L’épidémie de coronavirus a frappé Aden de plein fouet et emporte les patients à une vitesse effroyable. « Nous avons beaucoup de décès, des morts rapides. C’est assez incompréhensible. », explique Thierry Durand, le coordinateur du projet de prise en charge de la Covid-19 à Aden. Fin avril, MSF a ouvert le seul centre de traitement du coronavirus de la ville et de ses environs, installé dans un ancien hôpital spécialisé dans le traitement du cancer, rénové à la hâte. Dans la région, tout le système de santé s'est effondré après les cinq années de guerre. 

43% de mortalité

Du 30 avril au 24 mai, MSF a admis 228 patients souffrant du coronavirus, dont 99 sont décédés.

« Les soignants éprouvent un sentiment d'impuissance face à la rapidité à laquelle l’état de santé des patient se détériore. D’autant plus que nous avons des moyens thérapeutiques limités, avec peu d'autres options que la mise sous oxygène ou sous respiration artificielle », poursuit Thierry Durand. La cour du centre de traitement est remplie de bouteilles d'oxygène. 250 cylindres de 40 litres sont utilisées chaque jour. « Si on schématise : le coronavirus s'attaque aux poumons et diminue l'oxygène dans le corps.

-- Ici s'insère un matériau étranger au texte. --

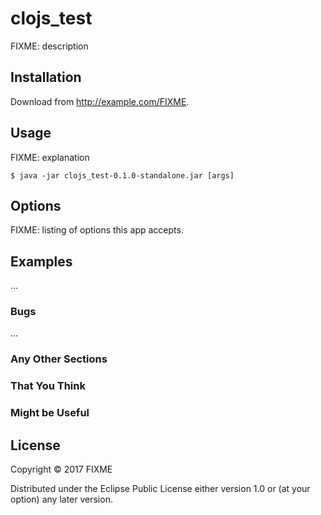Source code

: # clojs_test

FIXME: description

## Installation

Download from http://example.com/FIXME.

## Usage

FIXME: explanation

    $ java -jar clojs_test-0.1.0-standalone.jar [args]

## Options

FIXME: listing of options this app accepts.

## Examples

...

### Bugs

...

### Any Other Sections
### That You Think
### Might be Useful

## License

Copyright © 2017 FIXME

Distributed under the Eclipse Public License either version 1.0 or (at
your option) any later version.
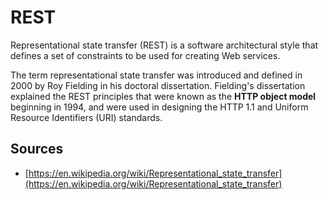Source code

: # REST

Representational state transfer (REST) is a software architectural style that defines a set of constraints to be used for creating Web services.

The term representational state transfer was introduced and defined in 2000 by Roy Fielding in his doctoral dissertation. Fielding's dissertation explained the REST principles that were known as the **HTTP object model** beginning in 1994, and were used in designing the HTTP 1.1 and Uniform Resource Identifiers (URI) standards.

## Sources
- [https://en.wikipedia.org/wiki/Representational_state_transfer](https://en.wikipedia.org/wiki/Representational_state_transfer)
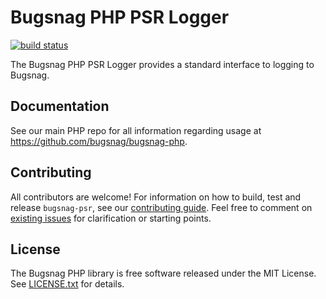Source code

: # Bugsnag PHP PSR Logger
[![build status](https://travis-ci.org/bugsnag/bugsnag-psr.svg?branch=master)](https://travis-ci.org/bugsnag/bugsnag-psr)


The Bugsnag PHP PSR Logger provides a standard interface to logging to Bugsnag.


## Documentation

See our main PHP repo for all information regarding usage at https://github.com/bugsnag/bugsnag-php.


## Contributing

All contributors are welcome! For information on how to build, test
and release `bugsnag-psr`, see our
[contributing guide](https://github.com/bugsnag/bugsnag-psr/blob/master/CONTRIBUTING.md). Feel free to comment on [existing issues](https://github.com/bugsnag/bugsnag-psr/issues) for clarification or starting points.

## License

The Bugsnag PHP library is free software released under the MIT License.
See [LICENSE.txt](LICENSE.txt) for details.
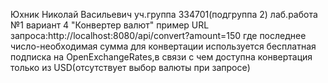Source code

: Юхник Николай Васильевич
уч.группа 334701(подгруппа 2)
лаб.работа №1
вариант 4 "Конвертер валют" 
пример URL запроса:http://localhost:8080/api/convert?amount=150
где последнее число-необходимая сумма для конвертации
используется бесплатная подписка на OpenExchangeRates,в связи с чем доступна конвертация только из USD(отсутствует выбор валюты при запросе)
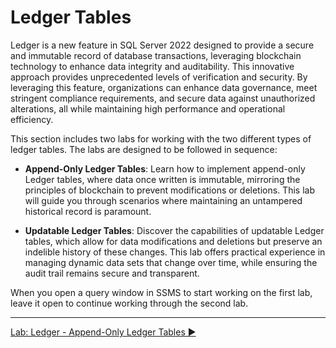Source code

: ﻿# Ledger Tables

Ledger is a new feature in SQL Server 2022 designed to provide a secure and immutable record of database transactions, leveraging blockchain technology to enhance data integrity and auditability. This innovative approach provides unprecedented levels of verification and security. By leveraging this feature, organizations can enhance data governance, meet stringent compliance requirements, and secure data against unauthorized alterations, all while maintaining high performance and operational efficiency.

This section includes two labs for working with the two different types of ledger tables. The labs are designed to be followed in sequence:

- **Append-Only Ledger Tables**: Learn how to implement append-only Ledger tables, where data once written is immutable, mirroring the principles of blockchain to prevent modifications or deletions. This lab will guide you through scenarios where maintaining an untampered historical record is paramount.
  
- **Updatable Ledger Tables**: Discover the capabilities of updatable Ledger tables, which allow for data modifications and deletions but preserve an indelible history of these changes. This lab offers practical experience in managing dynamic data sets that change over time, while ensuring the audit trail remains secure and transparent.

When you open a query window in SSMS to start working on the first lab, leave it open to continue working through the second lab.

___

[Lab: Ledger - Append-Only Ledger Tables ▶](https://github.com/lennilobel/sql2022-workshop-hol/blob/main/HOL/3.%20Security%20Features/1.%20Ledger%20Tables/1.%20Append-Only%20Ledger%20Tables.md)
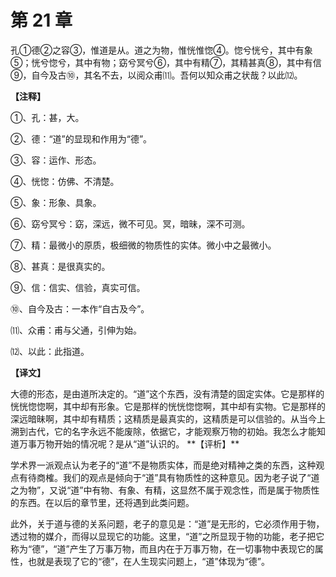 # 第 21 章

孔①德②之容③，惟道是从。道之为物，惟恍惟惚④。惚兮恍兮，其中有象⑤；恍兮惚兮，其中有物；窈兮冥兮⑥，其中有精⑦，其精甚真⑧，其中有信⑨，自今及古⑩，其名不去，以阅众甫⑾。吾何以知众甫之状哉？以此⑿。

**【注释】**


①、孔：甚，大。

②、德：“道”的显现和作用为“德”。

③、容：运作、形态。

④、恍惚：仿佛、不清楚。

⑤、象：形象、具象。

⑥、窈兮冥兮：窈，深远，微不可见。冥，暗昧，深不可测。

⑦、精：最微小的原质，极细微的物质性的实体。微小中之最微小。

⑧、甚真：是很真实的。

⑨、信：信实、信验，真实可信。

⑩、自今及古：一本作“自古及今”。

⑾、众甫：甫与父通，引伸为始。

⑿、以此：此指道。


**【译文】**

大德的形态，是由道所决定的。“道”这个东西，没有清楚的固定实体。它是那样的恍恍惚惚啊，其中却有形象。它是那样的恍恍惚惚啊，其中却有实物。它是那样的深远暗昧啊，其中却有精质；这精质是最真实的，这精质是可以信验的。从当今上溯到古代，它的名字永远不能废除，依据它，才能观察万物的初始。我怎么才能知道万事万物开始的情况呢？是从“道”认识的。
\**【评析】**

学术界一派观点认为老子的“道”不是物质实体，而是绝对精神之类的东西，这种观点有待商榷。我们的观点是倾向于“道”具有物质性的这种意见。因为老子说了“道之为物”，又说“道”中有物、有象、有精，这显然不属于观念性，而是属于物质性的东西。在以后的章节里，还将遇到此类问题。

此外，关于道与德的关系问题，老子的意见是：“道”是无形的，它必须作用于物，透过物的媒介，而得以显现它的功能。这里，“道”之所显现于物的功能，老子把它称为“德”，“道”产生了万事万物，而且内在于万事万物，在一切事物中表现它的属性，也就是表现了它的“德”，在人生现实问题上，“道”体现为“德”。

Pour traiter le patient il faut donc compenser ce manque en oxygène, explique Dr Khairil Musa, spécialiste en soins intensifs pour MSF. Nous faisons des rondes pour vérifier les niveaux d'oxygène des patients. Parfois, les patients vont bien, puis un instant plus tard ils sont morts. D'autres sont à bout de souffle. Ils se fatiguent et arrêtent de respirer », renchérit Dr Khairil Musa.

L’approvisionnement en oxygène représente un défi logistique majeur pour les équipes de MSF. Mais ce n’est pas le seul matériel qui manque à l’appel. « Nous réutilisons les équipements de protection individuelle (EPI) car nous n’en avons pas assez. L'accès aux tests de dépistage est incroyablement limité. Nous n'avons pas assez de ventilateurs, nous avons besoin de plus de concentrateurs d'oxygène et d'une chaîne d'approvisionnement fiable. Régulateurs, tubes, masques. Tout cela nous fait souvent défaut », déclare le Dr Khairil Musa. 

Un si grand nombre de décès pose également le problème de la gestion des cadavres. « Nous n'avons pas de morgue dans le centre, continue Dr Khairil Musa. Il y a un imam qui vient récupérer les cadavres et les ramener aux familles, mais il n'y a pas assez de personnes pour manipuler les corps, alors ils peuvent rester là un certain temps. » Les chiffres fournis par les autorités indiquent un nombre d’enterrements quotidiens dans la ville de 80 à 90 au cours des dernières semaines, contre 10 avant l'épidémie. 

Dans ce contexte, l'équipe travaille sans relâche pour soigner ses patients et améliorer les conditions de prise en charge. Le centre atteindra sous peu une capacité de 72 lits. Néanmoins les besoins restent importants. « L’ampleur de la situation est trop importante pour que nous soyons les seuls à intervenir », conclut Dr Khairil Musa.